Save These Pistachio Overnight Oats aren't just a practical breakfast solution—they're a delightful culinary experience that proves healthy eating can be both convenient and delicious. The combination of creamy oats, nutty pistachios, and your choice of toppings creates endless possibilities for a breakfast that feels both wholesome and special.

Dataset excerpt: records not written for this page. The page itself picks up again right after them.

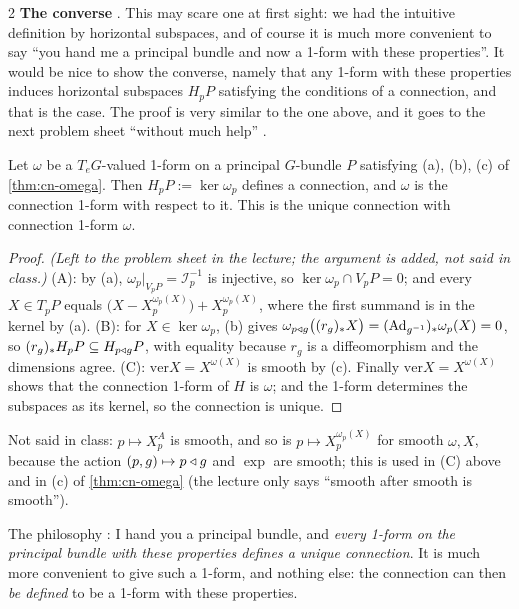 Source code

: \begin{paracol}{2}
\textbf{The converse} . This may scare one at first sight: we had the intuitive definition by horizontal subspaces, and of course it is much more convenient to say ``you hand me a principal bundle and now a 1-form with these properties''. It would be nice to show the converse, namely that any 1-form with these properties induces horizontal subspaces $H_pP$ satisfying the conditions of a connection, and that is the case. The proof is very similar to the one above, and it goes to the next problem sheet ``without much help''   .
\begin{theorem}\label{thm:cn-converse}
Let $\omega$ be a $T_eG$-valued 1-form on a principal $G$-bundle $P$ satisfying (a), (b), (c) of \cref{thm:cn-omega}. Then $H_pP:=\ker\omega_p$ defines a connection, and $\omega$ is the connection 1-form with respect to it. This is the unique connection with connection 1-form $\omega$.  
\end{theorem}
\begin{proof}
\emph{(Left to the problem sheet in the lecture; the argument is added, not said in class.)} (A): by (a), $\omega_p|_{V_pP}=\mathcal I_p^{-1}$ is injective, so $\ker\omega_p\cap V_pP=0$; and every $X\in T_pP$ equals $\bigl(X-X^{\omega_p(X)}_p\bigr)+X^{\omega_p(X)}_p$, where the first summand is in the kernel by (a). (B): for $X\in\ker\omega_p$, (b) gives $\omega_{p\mathbin{\triangleleft} g}\bigl((r_g)_*X\bigr)=(\mathrm{Ad}_{g^{-1}})_*\omega_p(X)=0$, so $(r_g)_*H_pP\subseteq H_{p\mathbin{\triangleleft} g}P$, with equality because $r_g$ is a diffeomorphism and the dimensions agree. (C): $\mathrm{ver}X=X^{\omega(X)}$ is smooth by (c). Finally $\mathrm{ver}X=X^{\omega(X)}$ shows that the connection 1-form of $H$ is $\omega$; and the 1-form determines the subspaces as its kernel, so the connection is unique.
\end{proof}
\begin{coursenote}[Smoothness of $X^A$]
Not said in class: $p\mapsto X^{A}_p$ is smooth, and so is $p\mapsto X^{\omega_p(X)}_p$ for smooth $\omega,X$, because the action $(p,g)\mapsto p\mathbin{\triangleleft} g$ and $\exp$ are smooth; this is used in (C) above and in (c) of \cref{thm:cn-omega} (the lecture only says ``smooth after smooth is smooth'').
\end{coursenote}
The philosophy : I hand you a principal bundle, and \emph{every 1-form on the principal bundle with these properties defines a unique connection}. It is much more convenient to give such a 1-form, and nothing else: the connection can then \emph{be defined} to be a 1-form with these properties.


\end{paracol}
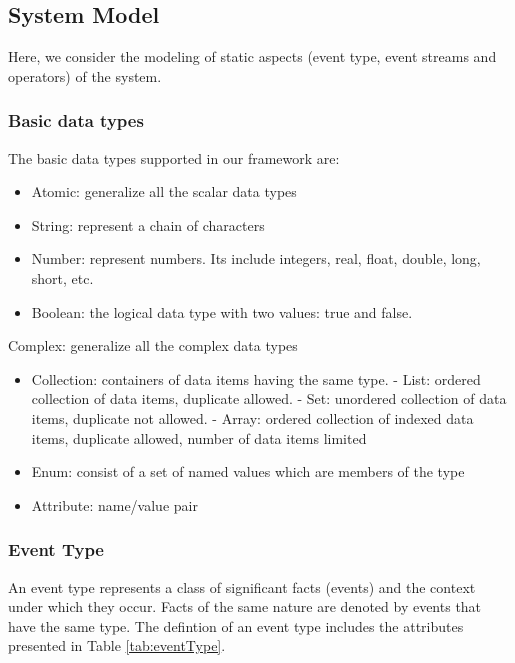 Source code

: \documentclass[a4paper,twoside]{article}
\begin{document}
\subsection{System Model}
Here, we consider the modeling of static aspects (event type, event streams and operators) of the system.
\subsubsection{Basic data types}
The basic data types supported in our framework are:
\begin{itemize}
\item Atomic: generalize all the scalar data types
\item String: represent a chain of characters
\item Number: represent numbers. Its include integers, real, float, double, long, short, etc.  
\item Boolean: the logical data type with two values: true and false.
\end{itemize}
Complex: generalize all the complex data types
\begin{itemize}
\item Collection: containers of data items having the same type.
\subitem - List: ordered collection of data items, duplicate allowed.
\subitem - Set: unordered collection of data items, duplicate not allowed.
\subitem - Array: ordered collection of indexed data items,  duplicate allowed,  number of data items limited
\item Enum: consist of a set of named values which are members of the type
\item Attribute: name/value pair
\end{itemize}
\subsubsection{Event Type}
An event type represents a class of significant facts (events) and the context under which they occur. Facts of the same nature are denoted by events that have the same type. The defintion of an event type includes the attributes presented in Table \ref{tab:eventType}.
\end{document}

Whether you're enjoying them during a busy workweek or as part of a relaxed weekend morning, these overnight oats offer a moment of nourishing goodness to start your day right.
Recipe Q&A
- → What makes the oats creamy overnight?
Soaking rolled oats in Greek yogurt and milk softens them and blends the flavors, creating a creamy consistency without cooking.
- → Can I substitute pistachios with other nuts?
Yes, almonds, walnuts, or pecans can be used as alternatives, providing different textures and flavors.
- → Is it possible to prepare this dish vegan?
Replacing dairy milk and Greek yogurt with plant-based alternatives will make it suitable for a vegan diet.
- → How long should the mixture chill overnight?
Refrigerate for at least 6 hours to allow the oats to soften and flavors to meld properly.
- → Can I add sweeteners or spices?
Yes, honey or maple syrup can be added for sweetness, and spices like cinnamon or cardamom will enhance the flavor profile.
- → How should leftovers be stored?
Keep leftovers covered in the fridge for up to 3 days to maintain freshness and texture.